You get the same qual­ity in his de­scrip­tion of Jean-Luc Go­dard’s Breath­less, the most cel­e­brated film of the new wave (and it’s typ­i­cal of Con­rad that he’s for­ever mov­ing side­ways to present Euro­pean con­cep­tions of Amer­ica): “[Jean-Paul] Bel­mondo, who mim­ics a hero he fondly calls Bo­gey, is larce­nous on a more am­bi­tious scale. He steals cars, which must be Amer­i­can to be worth the risk ... His ‘New Yorkaise’ girl­friend Jean Se­berg is in­ter­change­able with th­ese cars and when he of­fers ‘ une Amer­i­cane’ to a shady dealer on the tele­phone she won­ders if he means her ... But car and girl are alike in be­ing what lin­guis­tic the­o­rists call a ve­hi­cle, the con­veyance for an idea, a metaphor­i­cal to­ken that will Amer­i­can­ise Bel­mondo by as­so­ci­a­tion.”

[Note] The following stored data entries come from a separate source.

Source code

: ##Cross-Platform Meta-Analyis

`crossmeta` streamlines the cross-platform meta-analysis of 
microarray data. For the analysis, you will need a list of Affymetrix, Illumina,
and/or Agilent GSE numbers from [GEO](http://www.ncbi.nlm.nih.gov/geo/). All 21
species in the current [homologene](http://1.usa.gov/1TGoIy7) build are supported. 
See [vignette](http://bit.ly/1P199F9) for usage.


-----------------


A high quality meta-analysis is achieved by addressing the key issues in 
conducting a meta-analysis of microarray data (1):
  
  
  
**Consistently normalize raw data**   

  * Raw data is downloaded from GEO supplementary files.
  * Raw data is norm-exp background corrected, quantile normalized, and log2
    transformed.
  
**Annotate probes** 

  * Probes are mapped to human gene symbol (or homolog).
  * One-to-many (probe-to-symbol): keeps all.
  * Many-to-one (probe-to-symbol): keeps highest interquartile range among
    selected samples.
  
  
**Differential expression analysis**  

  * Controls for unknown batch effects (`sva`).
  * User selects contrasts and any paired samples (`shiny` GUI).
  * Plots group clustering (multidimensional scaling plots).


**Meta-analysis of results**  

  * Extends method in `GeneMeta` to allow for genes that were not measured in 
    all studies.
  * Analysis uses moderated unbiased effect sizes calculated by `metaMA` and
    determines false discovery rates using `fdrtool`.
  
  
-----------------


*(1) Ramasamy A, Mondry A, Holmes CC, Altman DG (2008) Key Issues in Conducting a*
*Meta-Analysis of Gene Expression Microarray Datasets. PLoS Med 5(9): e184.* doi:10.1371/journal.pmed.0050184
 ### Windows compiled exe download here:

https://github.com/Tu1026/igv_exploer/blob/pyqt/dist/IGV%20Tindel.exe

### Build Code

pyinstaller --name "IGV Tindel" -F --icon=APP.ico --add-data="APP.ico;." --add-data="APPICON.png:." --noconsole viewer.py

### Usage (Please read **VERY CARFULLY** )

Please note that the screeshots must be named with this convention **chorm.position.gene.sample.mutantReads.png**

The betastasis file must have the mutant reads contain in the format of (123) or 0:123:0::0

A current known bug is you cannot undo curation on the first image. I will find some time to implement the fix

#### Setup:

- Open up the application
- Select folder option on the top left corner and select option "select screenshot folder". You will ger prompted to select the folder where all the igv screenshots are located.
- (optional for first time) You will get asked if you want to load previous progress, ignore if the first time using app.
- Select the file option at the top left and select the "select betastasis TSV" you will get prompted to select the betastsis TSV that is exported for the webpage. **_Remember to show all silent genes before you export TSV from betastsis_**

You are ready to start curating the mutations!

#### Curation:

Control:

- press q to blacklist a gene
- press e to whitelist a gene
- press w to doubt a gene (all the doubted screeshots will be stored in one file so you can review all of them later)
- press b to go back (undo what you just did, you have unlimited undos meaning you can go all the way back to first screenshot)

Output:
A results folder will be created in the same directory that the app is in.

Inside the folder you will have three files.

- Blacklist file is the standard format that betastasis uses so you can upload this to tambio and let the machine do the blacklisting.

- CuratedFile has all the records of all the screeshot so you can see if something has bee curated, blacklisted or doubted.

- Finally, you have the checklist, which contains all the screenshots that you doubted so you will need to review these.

Is this tonally true to the film as we ex­pe­ri­ence it, and if it has a truth beyond tonal­ity, what does that amount to? How the World was Won is full of bril­liant bits of crit­i­cal fancy foot­work that could make any­one say, “Very clever, Mr Con­rad, yes. But what about...” And the “what about” will al­ways be to do with tone, hu­mour, ten­der­ness and — in the last anal­y­sis — im­pres­sion­ism and feel­ing.

Well, some heads are too hard and some minds too fine for such webs and mist. Mal­larme may have said the ef­fect of the thing in the mind was more im­por­tant than the thing it­self, but Con­rad is more in­tent on an Amer­ica with the full co­gency of a thou­sand lu­cid and con­fronting hy­pothe­ses, whether we’re talk­ing about Mark Rothko’s paint­ings or Katharine Hep­burn or Susan Son­tag and Mary McCarthy in Viet­nam.

I don’t re­ally be­lieve Con­rad’s heart be­longs to trash or he’d be a bit less clear-cut about the popular song be­ing ephemeral. It’s fas­ci­nat­ing that he all but ends with the fact that Amer­i­can re­gional lit­er­a­ture (the south in Wil­liam Faulkner or Flan­nery O’Con­nor) gave Tim Win­ton “per­mis­sion to write about his own cor­ner of Western Aus­tralia”.

And I like the sneak­i­ness with which he as­serts his love of Don DeLillo, and the quo­ta­tion from that ex­tra­or­di­nary master­piece White Noise where a character says of the land of the free: “We still lead the world in stim­uli.”